Instructions for the task — Look at the entries below and reproduce them exactly.

Records from a data source:

/---

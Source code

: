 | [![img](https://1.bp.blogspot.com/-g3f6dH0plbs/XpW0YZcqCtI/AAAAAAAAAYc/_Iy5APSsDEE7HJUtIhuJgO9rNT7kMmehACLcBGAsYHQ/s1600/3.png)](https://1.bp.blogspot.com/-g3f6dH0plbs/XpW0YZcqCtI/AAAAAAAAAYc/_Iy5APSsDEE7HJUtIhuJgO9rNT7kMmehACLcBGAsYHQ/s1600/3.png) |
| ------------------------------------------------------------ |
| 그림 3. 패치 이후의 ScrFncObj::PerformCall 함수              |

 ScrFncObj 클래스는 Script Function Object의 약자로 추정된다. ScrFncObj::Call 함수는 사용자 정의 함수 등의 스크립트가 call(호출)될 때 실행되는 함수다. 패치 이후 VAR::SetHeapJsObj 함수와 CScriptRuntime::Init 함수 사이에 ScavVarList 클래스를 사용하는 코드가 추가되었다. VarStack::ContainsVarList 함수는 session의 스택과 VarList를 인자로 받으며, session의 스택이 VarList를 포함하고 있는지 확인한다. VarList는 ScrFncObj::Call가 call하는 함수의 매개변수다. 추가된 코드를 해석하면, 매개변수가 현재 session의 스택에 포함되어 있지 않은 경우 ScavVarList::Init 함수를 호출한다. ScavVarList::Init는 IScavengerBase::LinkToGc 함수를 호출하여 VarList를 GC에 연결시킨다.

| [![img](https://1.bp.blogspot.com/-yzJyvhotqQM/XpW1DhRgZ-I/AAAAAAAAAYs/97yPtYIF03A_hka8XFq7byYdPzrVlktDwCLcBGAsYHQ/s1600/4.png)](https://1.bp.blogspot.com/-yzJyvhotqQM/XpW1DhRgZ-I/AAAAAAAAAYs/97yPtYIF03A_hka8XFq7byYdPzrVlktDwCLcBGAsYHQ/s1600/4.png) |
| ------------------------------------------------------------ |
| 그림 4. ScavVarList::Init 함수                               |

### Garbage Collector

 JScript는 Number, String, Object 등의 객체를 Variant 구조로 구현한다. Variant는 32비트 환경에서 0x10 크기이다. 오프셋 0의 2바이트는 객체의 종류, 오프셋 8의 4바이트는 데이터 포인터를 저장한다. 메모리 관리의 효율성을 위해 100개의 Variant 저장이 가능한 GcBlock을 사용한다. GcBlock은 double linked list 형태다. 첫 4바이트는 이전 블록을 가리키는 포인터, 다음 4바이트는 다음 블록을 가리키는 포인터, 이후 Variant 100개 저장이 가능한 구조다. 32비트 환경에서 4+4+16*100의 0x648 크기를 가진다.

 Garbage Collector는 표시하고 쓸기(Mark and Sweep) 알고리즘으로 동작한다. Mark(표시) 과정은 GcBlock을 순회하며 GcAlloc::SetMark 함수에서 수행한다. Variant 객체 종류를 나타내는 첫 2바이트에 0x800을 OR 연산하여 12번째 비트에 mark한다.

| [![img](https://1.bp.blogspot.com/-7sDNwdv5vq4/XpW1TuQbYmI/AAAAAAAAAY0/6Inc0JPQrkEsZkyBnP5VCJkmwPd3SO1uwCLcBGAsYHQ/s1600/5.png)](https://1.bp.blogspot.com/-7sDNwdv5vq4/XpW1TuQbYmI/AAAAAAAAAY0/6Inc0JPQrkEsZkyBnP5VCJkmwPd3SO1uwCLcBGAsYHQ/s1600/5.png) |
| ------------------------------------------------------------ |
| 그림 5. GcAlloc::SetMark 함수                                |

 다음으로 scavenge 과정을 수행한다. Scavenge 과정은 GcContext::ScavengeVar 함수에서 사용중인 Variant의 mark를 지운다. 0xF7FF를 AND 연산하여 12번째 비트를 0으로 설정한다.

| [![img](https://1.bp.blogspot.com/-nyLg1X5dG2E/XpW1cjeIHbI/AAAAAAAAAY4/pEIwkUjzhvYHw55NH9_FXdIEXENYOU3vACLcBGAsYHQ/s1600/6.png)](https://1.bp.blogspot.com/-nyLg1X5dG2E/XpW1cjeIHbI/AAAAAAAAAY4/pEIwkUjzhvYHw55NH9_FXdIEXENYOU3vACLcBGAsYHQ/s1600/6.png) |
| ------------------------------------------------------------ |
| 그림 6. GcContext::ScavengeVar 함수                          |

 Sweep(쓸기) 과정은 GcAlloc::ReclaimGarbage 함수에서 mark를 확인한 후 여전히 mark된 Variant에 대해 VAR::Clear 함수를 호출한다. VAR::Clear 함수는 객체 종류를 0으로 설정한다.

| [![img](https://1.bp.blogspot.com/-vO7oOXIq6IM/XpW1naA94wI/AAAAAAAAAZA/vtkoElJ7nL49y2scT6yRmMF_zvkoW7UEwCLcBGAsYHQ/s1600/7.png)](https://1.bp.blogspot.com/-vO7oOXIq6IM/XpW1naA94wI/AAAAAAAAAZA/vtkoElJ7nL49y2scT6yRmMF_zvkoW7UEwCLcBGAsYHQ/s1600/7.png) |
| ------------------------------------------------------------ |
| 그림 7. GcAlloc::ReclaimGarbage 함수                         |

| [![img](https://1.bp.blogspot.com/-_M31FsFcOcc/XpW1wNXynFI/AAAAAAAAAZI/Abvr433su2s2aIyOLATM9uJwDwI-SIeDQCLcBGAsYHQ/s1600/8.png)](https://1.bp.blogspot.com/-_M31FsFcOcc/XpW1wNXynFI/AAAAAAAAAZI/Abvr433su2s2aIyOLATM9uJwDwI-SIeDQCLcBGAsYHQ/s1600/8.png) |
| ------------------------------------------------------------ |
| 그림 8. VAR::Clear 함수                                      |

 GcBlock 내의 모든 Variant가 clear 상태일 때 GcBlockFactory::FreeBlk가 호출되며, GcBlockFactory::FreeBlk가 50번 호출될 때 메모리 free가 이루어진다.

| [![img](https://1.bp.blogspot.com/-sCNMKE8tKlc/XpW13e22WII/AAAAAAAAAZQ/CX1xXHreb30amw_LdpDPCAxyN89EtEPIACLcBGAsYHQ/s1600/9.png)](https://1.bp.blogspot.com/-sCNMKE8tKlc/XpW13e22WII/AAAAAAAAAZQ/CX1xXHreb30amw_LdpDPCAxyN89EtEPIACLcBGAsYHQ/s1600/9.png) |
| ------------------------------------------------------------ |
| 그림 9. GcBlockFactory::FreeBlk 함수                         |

\---

Expected output —
Source code

: | [![img](https://1.bp.blogspot.com/-g3f6dH0plbs/XpW0YZcqCtI/AAAAAAAAAYc/_Iy5APSsDEE7HJUtIhuJgO9rNT7kMmehACLcBGAsYHQ/s1600/3.png)](https://1.bp.blogspot.com/-g3f6dH0plbs/XpW0YZcqCtI/AAAAAAAAAYc/_Iy5APSsDEE7HJUtIhuJgO9rNT7kMmehACLcBGAsYHQ/s1600/3.png) |
| ------------------------------------------------------------ |
| 그림 3. 패치 이후의 ScrFncObj::PerformCall 함수              |

 ScrFncObj 클래스는 Script Function Object의 약자로 추정된다. ScrFncObj::Call 함수는 사용자 정의 함수 등의 스크립트가 call(호출)될 때 실행되는 함수다. 패치 이후 VAR::SetHeapJsObj 함수와 CScriptRuntime::Init 함수 사이에 ScavVarList 클래스를 사용하는 코드가 추가되었다. VarStack::ContainsVarList 함수는 session의 스택과 VarList를 인자로 받으며, session의 스택이 VarList를 포함하고 있는지 확인한다. VarList는 ScrFncObj::Call가 call하는 함수의 매개변수다. 추가된 코드를 해석하면, 매개변수가 현재 session의 스택에 포함되어 있지 않은 경우 ScavVarList::Init 함수를 호출한다. ScavVarList::Init는 IScavengerBase::LinkToGc 함수를 호출하여 VarList를 GC에 연결시킨다.

| [![img](https://1.bp.blogspot.com/-yzJyvhotqQM/XpW1DhRgZ-I/AAAAAAAAAYs/97yPtYIF03A_hka8XFq7byYdPzrVlktDwCLcBGAsYHQ/s1600/4.png)](https://1.bp.blogspot.com/-yzJyvhotqQM/XpW1DhRgZ-I/AAAAAAAAAYs/97yPtYIF03A_hka8XFq7byYdPzrVlktDwCLcBGAsYHQ/s1600/4.png) |
| ------------------------------------------------------------ |
| 그림 4. ScavVarList::Init 함수                               |

### Garbage Collector

 JScript는 Number, String, Object 등의 객체를 Variant 구조로 구현한다. Variant는 32비트 환경에서 0x10 크기이다. 오프셋 0의 2바이트는 객체의 종류, 오프셋 8의 4바이트는 데이터 포인터를 저장한다. 메모리 관리의 효율성을 위해 100개의 Variant 저장이 가능한 GcBlock을 사용한다. GcBlock은 double linked list 형태다. 첫 4바이트는 이전 블록을 가리키는 포인터, 다음 4바이트는 다음 블록을 가리키는 포인터, 이후 Variant 100개 저장이 가능한 구조다. 32비트 환경에서 4+4+16*100의 0x648 크기를 가진다.

 Garbage Collector는 표시하고 쓸기(Mark and Sweep) 알고리즘으로 동작한다. Mark(표시) 과정은 GcBlock을 순회하며 GcAlloc::SetMark 함수에서 수행한다. Variant 객체 종류를 나타내는 첫 2바이트에 0x800을 OR 연산하여 12번째 비트에 mark한다.

| [![img](https://1.bp.blogspot.com/-7sDNwdv5vq4/XpW1TuQbYmI/AAAAAAAAAY0/6Inc0JPQrkEsZkyBnP5VCJkmwPd3SO1uwCLcBGAsYHQ/s1600/5.png)](https://1.bp.blogspot.com/-7sDNwdv5vq4/XpW1TuQbYmI/AAAAAAAAAY0/6Inc0JPQrkEsZkyBnP5VCJkmwPd3SO1uwCLcBGAsYHQ/s1600/5.png) |
| ------------------------------------------------------------ |
| 그림 5. GcAlloc::SetMark 함수                                |

 다음으로 scavenge 과정을 수행한다. Scavenge 과정은 GcContext::ScavengeVar 함수에서 사용중인 Variant의 mark를 지운다. 0xF7FF를 AND 연산하여 12번째 비트를 0으로 설정한다.

| [![img](https://1.bp.blogspot.com/-nyLg1X5dG2E/XpW1cjeIHbI/AAAAAAAAAY4/pEIwkUjzhvYHw55NH9_FXdIEXENYOU3vACLcBGAsYHQ/s1600/6.png)](https://1.bp.blogspot.com/-nyLg1X5dG2E/XpW1cjeIHbI/AAAAAAAAAY4/pEIwkUjzhvYHw55NH9_FXdIEXENYOU3vACLcBGAsYHQ/s1600/6.png) |
| ------------------------------------------------------------ |
| 그림 6. GcContext::ScavengeVar 함수                          |

 Sweep(쓸기) 과정은 GcAlloc::ReclaimGarbage 함수에서 mark를 확인한 후 여전히 mark된 Variant에 대해 VAR::Clear 함수를 호출한다. VAR::Clear 함수는 객체 종류를 0으로 설정한다.

| [![img](https://1.bp.blogspot.com/-vO7oOXIq6IM/XpW1naA94wI/AAAAAAAAAZA/vtkoElJ7nL49y2scT6yRmMF_zvkoW7UEwCLcBGAsYHQ/s1600/7.png)](https://1.bp.blogspot.com/-vO7oOXIq6IM/XpW1naA94wI/AAAAAAAAAZA/vtkoElJ7nL49y2scT6yRmMF_zvkoW7UEwCLcBGAsYHQ/s1600/7.png) |
| ------------------------------------------------------------ |
| 그림 7. GcAlloc::ReclaimGarbage 함수                         |

| [![img](https://1.bp.blogspot.com/-_M31FsFcOcc/XpW1wNXynFI/AAAAAAAAAZI/Abvr433su2s2aIyOLATM9uJwDwI-SIeDQCLcBGAsYHQ/s1600/8.png)](https://1.bp.blogspot.com/-_M31FsFcOcc/XpW1wNXynFI/AAAAAAAAAZI/Abvr433su2s2aIyOLATM9uJwDwI-SIeDQCLcBGAsYHQ/s1600/8.png) |
| ------------------------------------------------------------ |
| 그림 8. VAR::Clear 함수                                      |

 GcBlock 내의 모든 Variant가 clear 상태일 때 GcBlockFactory::FreeBlk가 호출되며, GcBlockFactory::FreeBlk가 50번 호출될 때 메모리 free가 이루어진다.

| [![img](https://1.bp.blogspot.com/-sCNMKE8tKlc/XpW13e22WII/AAAAAAAAAZQ/CX1xXHreb30amw_LdpDPCAxyN89EtEPIACLcBGAsYHQ/s1600/9.png)](https://1.bp.blogspot.com/-sCNMKE8tKlc/XpW13e22WII/AAAAAAAAAZQ/CX1xXHreb30amw_LdpDPCAxyN89EtEPIACLcBGAsYHQ/s1600/9.png) |
| ------------------------------------------------------------ |
| 그림 9. GcBlockFactory::FreeBlk 함수                         |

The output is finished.